Plain-text document sources
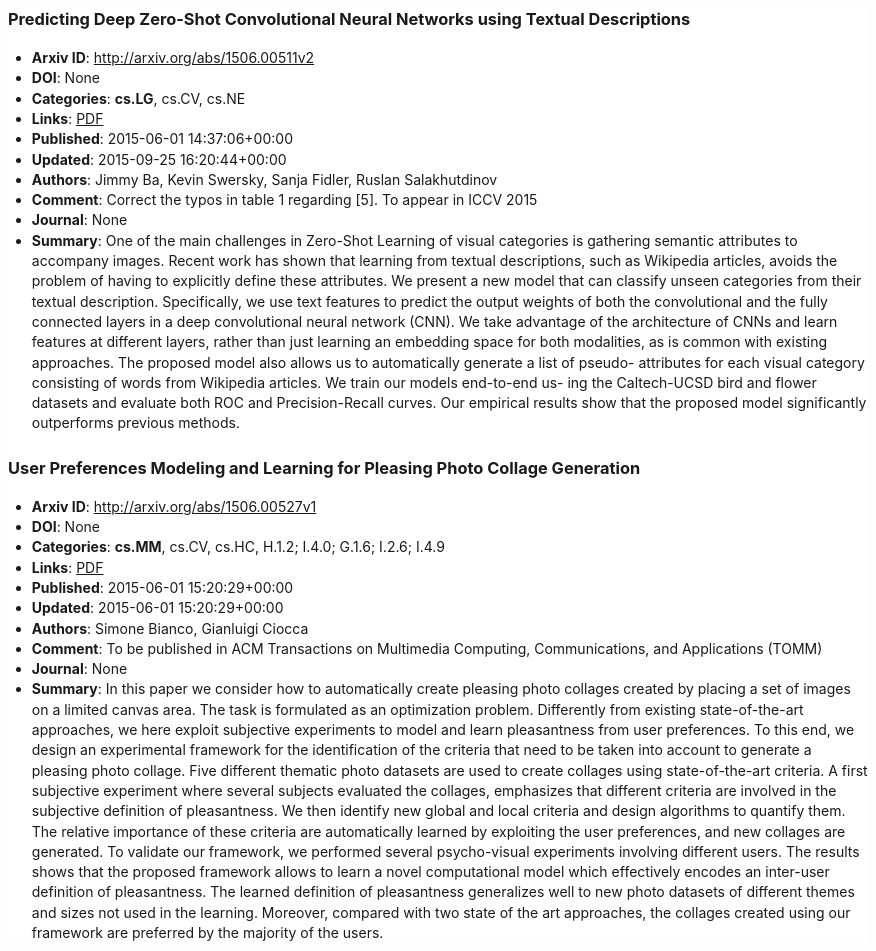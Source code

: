 

### Predicting Deep Zero-Shot Convolutional Neural Networks using Textual Descriptions
- **Arxiv ID**: http://arxiv.org/abs/1506.00511v2
- **DOI**: None
- **Categories**: **cs.LG**, cs.CV, cs.NE
- **Links**: [PDF](http://arxiv.org/pdf/1506.00511v2)
- **Published**: 2015-06-01 14:37:06+00:00
- **Updated**: 2015-09-25 16:20:44+00:00
- **Authors**: Jimmy Ba, Kevin Swersky, Sanja Fidler, Ruslan Salakhutdinov
- **Comment**: Correct the typos in table 1 regarding [5]. To appear in ICCV 2015
- **Journal**: None
- **Summary**: One of the main challenges in Zero-Shot Learning of visual categories is gathering semantic attributes to accompany images. Recent work has shown that learning from textual descriptions, such as Wikipedia articles, avoids the problem of having to explicitly define these attributes. We present a new model that can classify unseen categories from their textual description. Specifically, we use text features to predict the output weights of both the convolutional and the fully connected layers in a deep convolutional neural network (CNN). We take advantage of the architecture of CNNs and learn features at different layers, rather than just learning an embedding space for both modalities, as is common with existing approaches. The proposed model also allows us to automatically generate a list of pseudo- attributes for each visual category consisting of words from Wikipedia articles. We train our models end-to-end us- ing the Caltech-UCSD bird and flower datasets and evaluate both ROC and Precision-Recall curves. Our empirical results show that the proposed model significantly outperforms previous methods.



### User Preferences Modeling and Learning for Pleasing Photo Collage Generation
- **Arxiv ID**: http://arxiv.org/abs/1506.00527v1
- **DOI**: None
- **Categories**: **cs.MM**, cs.CV, cs.HC, H.1.2; I.4.0; G.1.6; I.2.6; I.4.9
- **Links**: [PDF](http://arxiv.org/pdf/1506.00527v1)
- **Published**: 2015-06-01 15:20:29+00:00
- **Updated**: 2015-06-01 15:20:29+00:00
- **Authors**: Simone Bianco, Gianluigi Ciocca
- **Comment**: To be published in ACM Transactions on Multimedia Computing,
  Communications, and Applications (TOMM)
- **Journal**: None
- **Summary**: In this paper we consider how to automatically create pleasing photo collages created by placing a set of images on a limited canvas area. The task is formulated as an optimization problem. Differently from existing state-of-the-art approaches, we here exploit subjective experiments to model and learn pleasantness from user preferences. To this end, we design an experimental framework for the identification of the criteria that need to be taken into account to generate a pleasing photo collage. Five different thematic photo datasets are used to create collages using state-of-the-art criteria. A first subjective experiment where several subjects evaluated the collages, emphasizes that different criteria are involved in the subjective definition of pleasantness. We then identify new global and local criteria and design algorithms to quantify them. The relative importance of these criteria are automatically learned by exploiting the user preferences, and new collages are generated. To validate our framework, we performed several psycho-visual experiments involving different users. The results shows that the proposed framework allows to learn a novel computational model which effectively encodes an inter-user definition of pleasantness. The learned definition of pleasantness generalizes well to new photo datasets of different themes and sizes not used in the learning. Moreover, compared with two state of the art approaches, the collages created using our framework are preferred by the majority of the users.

## Exercise aim
Nothing but a number is expected: the tally of lines in the records that include the word "Updated".

## Answer for the task
2